Where the string "Park" appears in a line of the material below, copy that line.
--------------------------------
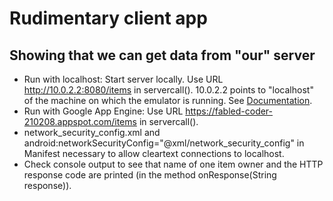 # Rudimentary client app
## Showing that we can get data from "our" server
* Run with localhost: Start server locally. Use URL http://10.0.2.2:8080/items in servercall(). 
  10.0.2.2 points to "localhost" of the machine on which the emulator is running.
  See [Documentation](https://developer.android.com/studio/run/emulator-networking).
* Run with Google App Engine: Use URL https://fabled-coder-210208.appspot.com/items in servercall().
* network_security_config.xml and android:networkSecurityConfig="@xml/network_security_config"
  in Manifest necessary to allow cleartext connections to localhost.
* Check console output to see that name of one item owner and the HTTP response code are
  printed (in the method onResponse(String response)).
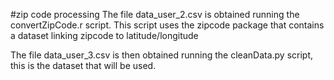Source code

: #zip code processing
The file data_user_2.csv is obtained running the convertZipCode.r script.
This script uses the zipcode package that contains a dataset linking zipcode to latitude/longitude

The file data_user_3.csv is then obtained running the cleanData.py script, this is the dataset that will be used.
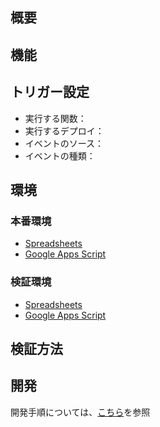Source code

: ## 概要


## 機能


## トリガー設定
- 実行する関数：
- 実行するデプロイ：
- イベントのソース：
- イベントの種類：


## 環境
### 本番環境
- [Spreadsheets]()
- [Google Apps Script]()

### 検証環境
- [Spreadsheets]()
- [Google Apps Script]()

## 検証方法


## 開発
開発手順については、[こちら](/README.md)を参照
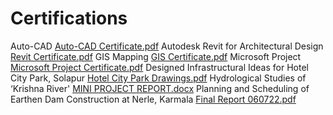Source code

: # Certifications
Auto-CAD
[Auto-CAD Certificate.pdf](https://github.com/Ranjeet1010/Certifications/files/9393414/Auto-CAD.Certificate.pdf)
Autodesk Revit for Architectural Design
[Revit Certificate.pdf](https://github.com/Ranjeet1010/Certifications/files/9393425/Revit.Certificate.pdf)
GIS Mapping
[GIS Certificate.pdf](https://github.com/Ranjeet1010/Certifications/files/9393431/GIS.Certificate.pdf)
Microsoft Project
[Microsoft Project Certificate.pdf](https://github.com/Ranjeet1010/Certifications/files/9393433/Microsoft.Project.Certificate.pdf)
Designed Infrastructural Ideas for Hotel City Park, Solapur
[Hotel City Park Drawings.pdf](https://github.com/Ranjeet1010/Certifications/files/9393442/Hotel.City.Park.Drawings.pdf)
Hydrological Studies of ‘Krishna River'
[MINI PROJECT REPORT.docx](https://github.com/Ranjeet1010/Certifications/files/9393450/MINI.PROJECT.REPORT.docx)
Planning and Scheduling of Earthen Dam Construction at Nerle, Karmala
[Final Report 060722.pdf](https://github.com/Ranjeet1010/Certifications/files/9393461/Final.Report.060722.pdf)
--------------------------------
_Answer for the task:_
Designed Infrastructural Ideas for Hotel City Park, Solapur
[Hotel City Park Drawings.pdf](https://github.com/Ranjeet1010/Certifications/files/9393442/Hotel.City.Park.Drawings.pdf)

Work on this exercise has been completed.